Pull every line holding the string "exemple" from the records below.

== Stored data ==
◇ ◇ ◇ ◇
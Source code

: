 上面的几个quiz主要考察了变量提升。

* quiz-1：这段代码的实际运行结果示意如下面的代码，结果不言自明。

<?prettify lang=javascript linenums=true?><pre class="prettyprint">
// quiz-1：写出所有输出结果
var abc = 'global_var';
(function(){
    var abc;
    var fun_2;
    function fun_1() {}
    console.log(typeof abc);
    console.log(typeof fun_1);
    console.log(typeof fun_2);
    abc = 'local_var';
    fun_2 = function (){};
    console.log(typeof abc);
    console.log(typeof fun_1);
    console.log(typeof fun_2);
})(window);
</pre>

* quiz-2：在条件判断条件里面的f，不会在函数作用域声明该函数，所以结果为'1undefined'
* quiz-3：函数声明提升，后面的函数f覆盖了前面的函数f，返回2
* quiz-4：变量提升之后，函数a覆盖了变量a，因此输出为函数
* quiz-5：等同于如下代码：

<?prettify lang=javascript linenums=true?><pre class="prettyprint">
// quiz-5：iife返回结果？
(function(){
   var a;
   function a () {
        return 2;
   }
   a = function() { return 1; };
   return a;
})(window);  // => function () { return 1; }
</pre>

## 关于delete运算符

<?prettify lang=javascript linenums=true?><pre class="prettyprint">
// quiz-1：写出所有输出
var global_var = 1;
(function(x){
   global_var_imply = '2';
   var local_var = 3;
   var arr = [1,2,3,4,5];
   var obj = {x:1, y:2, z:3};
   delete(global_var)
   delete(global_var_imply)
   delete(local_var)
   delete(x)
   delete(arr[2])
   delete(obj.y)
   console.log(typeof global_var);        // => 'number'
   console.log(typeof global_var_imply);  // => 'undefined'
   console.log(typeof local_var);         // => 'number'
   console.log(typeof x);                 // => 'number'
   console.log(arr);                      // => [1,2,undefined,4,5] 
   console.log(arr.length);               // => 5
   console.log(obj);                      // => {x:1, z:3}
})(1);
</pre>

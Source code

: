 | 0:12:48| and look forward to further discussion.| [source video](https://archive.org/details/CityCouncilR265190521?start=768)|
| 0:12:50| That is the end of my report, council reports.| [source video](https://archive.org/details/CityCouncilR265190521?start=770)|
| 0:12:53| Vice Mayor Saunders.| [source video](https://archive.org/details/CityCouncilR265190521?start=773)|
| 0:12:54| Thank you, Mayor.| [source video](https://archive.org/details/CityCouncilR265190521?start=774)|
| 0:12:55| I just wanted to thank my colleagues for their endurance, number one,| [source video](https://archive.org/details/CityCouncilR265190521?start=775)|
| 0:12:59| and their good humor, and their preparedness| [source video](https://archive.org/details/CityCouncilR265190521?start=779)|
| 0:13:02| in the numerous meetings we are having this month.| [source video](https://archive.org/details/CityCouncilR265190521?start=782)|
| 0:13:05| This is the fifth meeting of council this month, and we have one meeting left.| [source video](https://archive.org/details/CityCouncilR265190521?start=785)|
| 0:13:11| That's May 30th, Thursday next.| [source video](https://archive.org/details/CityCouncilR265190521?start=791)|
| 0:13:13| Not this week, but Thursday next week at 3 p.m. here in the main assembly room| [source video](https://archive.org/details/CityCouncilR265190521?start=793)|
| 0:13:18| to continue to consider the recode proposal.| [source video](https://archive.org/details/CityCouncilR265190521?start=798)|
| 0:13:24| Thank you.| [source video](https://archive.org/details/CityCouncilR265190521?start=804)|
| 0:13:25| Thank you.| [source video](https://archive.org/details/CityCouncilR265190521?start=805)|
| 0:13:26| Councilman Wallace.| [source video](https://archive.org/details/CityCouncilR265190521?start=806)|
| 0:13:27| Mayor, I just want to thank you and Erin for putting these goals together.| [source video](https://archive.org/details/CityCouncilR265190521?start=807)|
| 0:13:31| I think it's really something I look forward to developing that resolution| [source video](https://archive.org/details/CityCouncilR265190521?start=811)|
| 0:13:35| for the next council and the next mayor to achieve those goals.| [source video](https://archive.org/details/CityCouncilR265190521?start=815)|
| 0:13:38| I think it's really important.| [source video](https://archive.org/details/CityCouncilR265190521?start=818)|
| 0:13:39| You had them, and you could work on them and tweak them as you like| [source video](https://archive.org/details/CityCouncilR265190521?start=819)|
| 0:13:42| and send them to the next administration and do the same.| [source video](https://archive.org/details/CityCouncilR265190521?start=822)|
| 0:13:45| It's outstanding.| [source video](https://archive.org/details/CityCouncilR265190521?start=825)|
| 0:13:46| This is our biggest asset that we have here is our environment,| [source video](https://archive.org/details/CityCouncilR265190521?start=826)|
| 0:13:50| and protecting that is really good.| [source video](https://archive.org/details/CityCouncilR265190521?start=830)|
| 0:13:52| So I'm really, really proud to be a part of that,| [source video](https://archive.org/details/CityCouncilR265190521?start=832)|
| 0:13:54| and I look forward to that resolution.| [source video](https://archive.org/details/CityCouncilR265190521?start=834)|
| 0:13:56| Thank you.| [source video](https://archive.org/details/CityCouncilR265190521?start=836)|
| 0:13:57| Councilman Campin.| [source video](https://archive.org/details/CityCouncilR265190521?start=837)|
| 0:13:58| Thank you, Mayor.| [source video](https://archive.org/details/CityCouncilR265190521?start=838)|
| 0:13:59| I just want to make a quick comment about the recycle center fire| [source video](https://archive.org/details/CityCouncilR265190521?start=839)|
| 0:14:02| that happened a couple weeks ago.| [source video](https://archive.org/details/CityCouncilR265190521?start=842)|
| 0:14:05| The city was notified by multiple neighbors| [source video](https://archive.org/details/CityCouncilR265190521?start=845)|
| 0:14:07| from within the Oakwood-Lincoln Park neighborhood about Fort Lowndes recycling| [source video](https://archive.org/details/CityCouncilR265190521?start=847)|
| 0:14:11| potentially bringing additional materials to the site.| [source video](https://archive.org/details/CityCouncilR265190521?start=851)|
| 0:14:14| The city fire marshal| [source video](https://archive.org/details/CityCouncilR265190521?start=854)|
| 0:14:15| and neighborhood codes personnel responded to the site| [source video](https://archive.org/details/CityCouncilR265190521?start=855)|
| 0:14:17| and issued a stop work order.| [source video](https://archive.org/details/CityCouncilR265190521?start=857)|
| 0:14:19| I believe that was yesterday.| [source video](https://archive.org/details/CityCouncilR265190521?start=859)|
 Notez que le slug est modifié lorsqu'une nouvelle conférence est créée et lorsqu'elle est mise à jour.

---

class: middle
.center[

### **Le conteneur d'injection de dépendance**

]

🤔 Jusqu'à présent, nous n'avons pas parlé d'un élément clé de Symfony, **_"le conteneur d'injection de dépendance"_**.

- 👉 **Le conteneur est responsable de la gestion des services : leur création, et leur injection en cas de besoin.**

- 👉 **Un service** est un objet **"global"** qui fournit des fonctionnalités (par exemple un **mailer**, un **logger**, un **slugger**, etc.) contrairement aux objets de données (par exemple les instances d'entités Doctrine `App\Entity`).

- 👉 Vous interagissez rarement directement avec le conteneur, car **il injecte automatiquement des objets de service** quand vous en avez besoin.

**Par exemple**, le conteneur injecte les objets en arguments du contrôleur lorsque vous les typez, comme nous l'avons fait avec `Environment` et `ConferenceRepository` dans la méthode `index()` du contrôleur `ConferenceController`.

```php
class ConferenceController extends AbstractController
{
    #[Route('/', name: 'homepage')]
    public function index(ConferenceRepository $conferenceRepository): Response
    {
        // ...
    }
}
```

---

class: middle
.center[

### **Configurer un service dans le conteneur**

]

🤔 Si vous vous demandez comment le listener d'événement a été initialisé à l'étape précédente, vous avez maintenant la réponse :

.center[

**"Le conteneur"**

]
◇ ◇ ◇ ◇
== Final answer ==
- 👉 **Un service** est un objet **"global"** qui fournit des fonctionnalités (par exemple un **mailer**, un **logger**, un **slugger**, etc.) contrairement aux objets de données (par exemple les instances d'entités Doctrine `App\Entity`).
**Par exemple**, le conteneur injecte les objets en arguments du contrôleur lorsque vous les typez, comme nous l'avons fait avec `Environment` et `ConferenceRepository` dans la méthode `index()` du contrôleur `ConferenceController`.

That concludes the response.